DLA Piper secures landmark restructuring plan decision for Fürst group

DLA Piper has advised Project Lietzenburger Straße Holdco Sarl (Holdco) on the successful completion of its Part 26A restructuring plan (the Plan).

Following the Court of Appeal’s overturning of Adler, the case now stands as the first successful use of the flexible Part 26A restructuring plan process for a German real estate development asset, with more than EUR1 billion of German law governed debt instruments restructured pursuant to the Plan.

The mixed use development project, Fürst, based in Berlin, was acquired in 2021 by Aggregate Holdings, who will retain a minority equity stake in the post restructured group following the restructuring. The Fürst project is one of the largest development sites in Europe.

The Plan comes hot on the heels of the judgment of the Court of Appeal overturning the first instance decision of Mr Justice Leech in Adler as well as the contested restructuring plan of the McDermott Group (which successfully reached sanction on 27 February 2024).

The Plan was needed following escalating financial distress and cost overruns - a feature common to many real estate asset and investment companies across Europe, including the Fürst project, which have been impacted by rising borrowing costs and lower property valuations.

Following the completion of the Plan, which was approved by almost all (97.3%) of its senior creditors, Holdco and the Fürst Group will benefit from the following Plan arrangements and be able to resume its project development on Berlin’s prime Kurfürstendamm boulevard:

  • The entry into a new EUR190 million super senior new money facility, provided by the Fürst Group’s existing financial creditors and backstopped by the Fürst Group’s largest financial creditors, with participating creditors benefiting from elevation rights for a portion of their existing debt;
  • The extension of the Fürst Group’s financial debt maturities to at least November 2025 (with further support and flexibility for additional extensions agreed with its participating creditors);
  • Access to the Fürst Group’s retained cash (in excess of EUR100 million) which, without a reset and extension of the debt maturities, had remain trapped and unavailable to fund the Development since at least August 2023; and
  • The balance of the majority of the shares in the Fürst Group being placed into fresh ownership with neutral shareholders who will hold the shares through to the completion of the project; and
  • The stabilisation of Holdco and the Fürst Group's balance sheet via the above arrangements together with cancellation of a substantial portion of “out of the money” junior debt instruments in the total amount of approx. EUR250 million as part of the compromises affected by the Fürst Restructuring Plan process.
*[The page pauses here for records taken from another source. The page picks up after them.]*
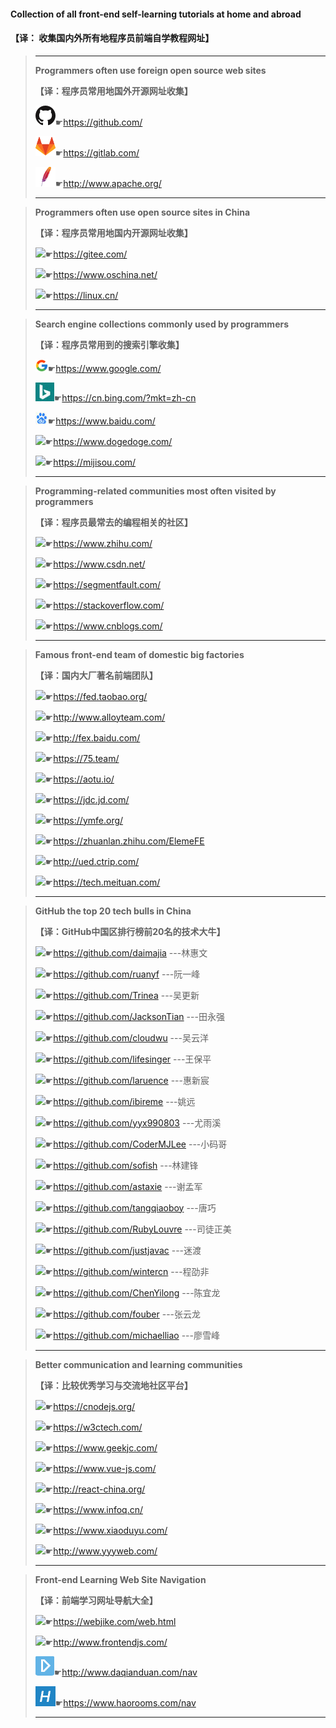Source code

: #### **Collection of all front-end self-learning tutorials at home and abroad**

####                                            【译： 收集国内外所有地程序员前端自学教程网址】

>-----------------------------------------------------------------------------------------------------------------------------------------------------------
>
>**Programmers often use foreign open source web sites**
>
>**【译：程序员常用地国外开源网址收集】**
>
>![](收集国内外所有前端自学教程网址.assets/github.png)☛https://github.com/
>
>![](收集国内外所有前端自学教程网址.assets/gitlab.png)☛https://gitlab.com/
>
>![](收集国内外所有前端自学教程网址.assets/apache.png)☛http://www.apache.org/
>
>----------------------------------------------------------------------------------------------------------------------------------------------------

>**Programmers often use open source sites in China**
>
>**【译：程序员常用地国内开源网址收集】**
>
>![](收集国内外所有前端自学教程网址.assets/gitee.png)☛https://gitee.com/
>
>![](收集国内外所有前端自学教程网址.assets/oschina.png)☛https://www.oschina.net/
>
>![](收集国内外所有前端自学教程网址.assets/favicon.png)☛https://linux.cn/
>
>----------------------------------------------------------------------------------------------------------------------------------------------------

>**Search engine collections commonly used by programmers**
>
>**【译：程序员常用到的搜索引擎收集】**
>
>![](收集国内外所有前端自学教程网址.assets/google.png)☛https://www.google.com/
>
>![](收集国内外所有前端自学教程网址.assets/bing.png)☛https://cn.bing.com/?mkt=zh-cn
>
>![](收集国内外所有前端自学教程网址.assets/baidu.png)☛https://www.baidu.com/
>
>![](收集国内外所有前端自学教程网址.assets/dong.png)☛https://www.dogedoge.com/
>
>![](收集国内外所有前端自学教程网址.assets/mijisou.png)☛https://mijisou.com/
>
>----------------------------------------------------------------------------------------------------------------------------------------------------

>**Programming-related communities most often visited by programmers**
>
>**【译：程序员最常去的编程相关的社区】**
>
>![](收集国内外所有前端自学教程网址.assets/zhihu.png)☛https://www.zhihu.com/
>
>![](收集国内外所有前端自学教程网址.assets/csdn.png)☛https://www.csdn.net/
>
>![](收集国内外所有前端自学教程网址.assets/segmenFault.png)☛https://segmentfault.com/
>
>![](收集国内外所有前端自学教程网址.assets/StackOverFlow.png)☛https://stackoverflow.com/
>
>![](收集国内外所有前端自学教程网址.assets/cnblogs.png)☛https://www.cnblogs.com/
>
>----------------------------------------------------------------------------------------------------------------------------------------------------

>**Famous front-end team of domestic big factories**
>
>**【译：国内大厂著名前端团队】**
>
>![](收集国内外所有前端自学教程网址.assets/淘宝前端团队.png)☛https://fed.taobao.org/
>
>![](收集国内外所有前端自学教程网址.assets/腾讯前端团队.png)☛http://www.alloyteam.com/
>
>![](收集国内外所有前端自学教程网址.assets/百度前端团队.png)☛http://fex.baidu.com/
>
>![](收集国内外所有前端自学教程网址.assets/360前端团队.png)☛https://75.team/
>
>![](收集国内外所有前端自学教程网址.assets/凹凸前端团队.png)☛https://aotu.io/
>
>![](收集国内外所有前端自学教程网址.assets/京东前端团队.png)☛https://jdc.jd.com/
>
>![](收集国内外所有前端自学教程网址.assets/去那儿前端团队.png)☛https://ymfe.org/
>
>![](收集国内外所有前端自学教程网址.assets/饿了么前端团队.png)☛https://zhuanlan.zhihu.com/ElemeFE
>
>![](收集国内外所有前端自学教程网址.assets/携程网前端团队.png)☛http://ued.ctrip.com/
>
>![](收集国内外所有前端自学教程网址.assets/美团前端团队.png)☛https://tech.meituan.com/
>
>----------------------------------------------------------------------------------------------------------------------------------------------------

>**GitHub the top 20 tech bulls in China**
>
>**【译：GitHub中国区排行榜前20名的技术大牛】**
>
>![](收集国内外所有前端自学教程网址.assets/daimajia.png)☛https://github.com/daimajia       ---林惠文
>
>![](收集国内外所有前端自学教程网址.assets/ruanyf.png)☛https://github.com/ruanyf           ---阮一峰
>
>![](收集国内外所有前端自学教程网址.assets/Trinea.png)☛https://github.com/Trinea            ---吴更新
>
>![](收集国内外所有前端自学教程网址.assets/JacksonTian.png)☛https://github.com/JacksonTian  ---田永强
>
>![](收集国内外所有前端自学教程网址.assets/cloudwu.png)☛https://github.com/cloudwu        ---吴云洋
>
>![](收集国内外所有前端自学教程网址.assets/lifesinger.png)☛https://github.com/lifesinger       ---王保平
>
>![](收集国内外所有前端自学教程网址.assets/laruence.png)☛https://github.com/laruence        ---惠新宸
>
>![](收集国内外所有前端自学教程网址.assets/yaoyuan.png)☛https://github.com/ibireme          ---姚远
>
>![](收集国内外所有前端自学教程网址.assets/evanyou.png)☛https://github.com/yyx990803     ---尤雨溪
>
>![](收集国内外所有前端自学教程网址.assets/CoderMJLee.png)☛https://github.com/CoderMJLee  ---小码哥
>
>![](收集国内外所有前端自学教程网址.assets/7.png)☛https://github.com/sofish             ---林建锋
>
>![](收集国内外所有前端自学教程网址.assets/6.png)☛https://github.com/astaxie           ---谢孟军
>
>![](收集国内外所有前端自学教程网址.assets/9.png)☛https://github.com/tangqiaoboy ---唐巧
>
>![](收集国内外所有前端自学教程网址.assets/8.png)☛https://github.com/RubyLouvre  ---司徒正美
>
>![](收集国内外所有前端自学教程网址.assets/5.png)☛https://github.com/justjavac        ---迷渡
>
>![](收集国内外所有前端自学教程网址.assets/4.png)☛https://github.com/wintercn        ---程劭非
>
>![](收集国内外所有前端自学教程网址.assets/3.png)☛https://github.com/ChenYilong    ---陈宜龙
>
>![](收集国内外所有前端自学教程网址.assets/2.png)☛https://github.com/fouber            ---张云龙
>
>![](收集国内外所有前端自学教程网址.assets/1.png)☛https://github.com/michaelliao    ---廖雪峰
>
>---------------------------------------------------------------------------------------------------------------------------------------------------

>**Better communication and learning communities**
>
>**【译：比较优秀学习与交流地社区平台】**
>
>![](收集国内外所有前端自学教程网址.assets/cnode.png)☛https://cnodejs.org/
>
>![](收集国内外所有前端自学教程网址.assets/w3ctech.png)☛https://w3ctech.com/
>
>![](收集国内外所有前端自学教程网址.assets/geekjs.png)☛https://www.geekjc.com/
>
>![](收集国内外所有前端自学教程网址.assets/vuejs.cn.png)☛https://www.vue-js.com/
>
>![](收集国内外所有前端自学教程网址.assets/react-china.png)☛http://react-china.org/
>
>![](收集国内外所有前端自学教程网址.assets/infoq.png)☛https://www.infoq.cn/
>
>![](收集国内外所有前端自学教程网址.assets/xiaoduyu.png)☛https://www.xiaoduyu.com/
>
>![](收集国内外所有前端自学教程网址.assets/yyyweb.png)☛http://www.yyyweb.com/
>
>----------------------------------------------------------------------------------------------------------------------------------------------------

>**Front-end Learning Web Site Navigation**
>
>**【译：前端学习网址导航大全】**
>
>![](收集国内外所有前端自学教程网址.assets/xiaodai.png)☛https://webjike.com/web.html
>
>![](收集国内外所有前端自学教程网址.assets/xianzhan.png)☛http://www.frontendjs.com/
>
>![](收集国内外所有前端自学教程网址.assets/daxiandua.png)☛http://www.daqianduan.com/nav
>
>![](收集国内外所有前端自学教程网址.assets/h.png)☛https://www.haorooms.com/nav
>
>----------------------------------------------------------------------------------------------------------------------------------------------------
As part of the restructuring process, Holdco effected a “COMI Shift” to relocate its centre of main interests to the UK to provide access to the flexible and powerful Part 26A Restructuring Plan process. The judge heard extensive arguments on the desirability of forum shopping for these purposes and whether the steps taken lacked the necessary permanence. In sanctioning the Plan, the Court found that the steps taken by Holdco in effecting its COMI Shift were robust, and sufficient to provide jurisdiction for the UK Restructuring Plan process, and such forum shopping had a proper rational commercial and legal basis. A COMI Shift provides an alternative basis for overseas companies seeking to create jurisdiction versus other mechanisms used in prior cases (for example, issuer substitution mechanisms or incorporation of substitute or co-obligors, the feasibility of which was left open in the recent landmark ruling of the Court of Appeal in Adler).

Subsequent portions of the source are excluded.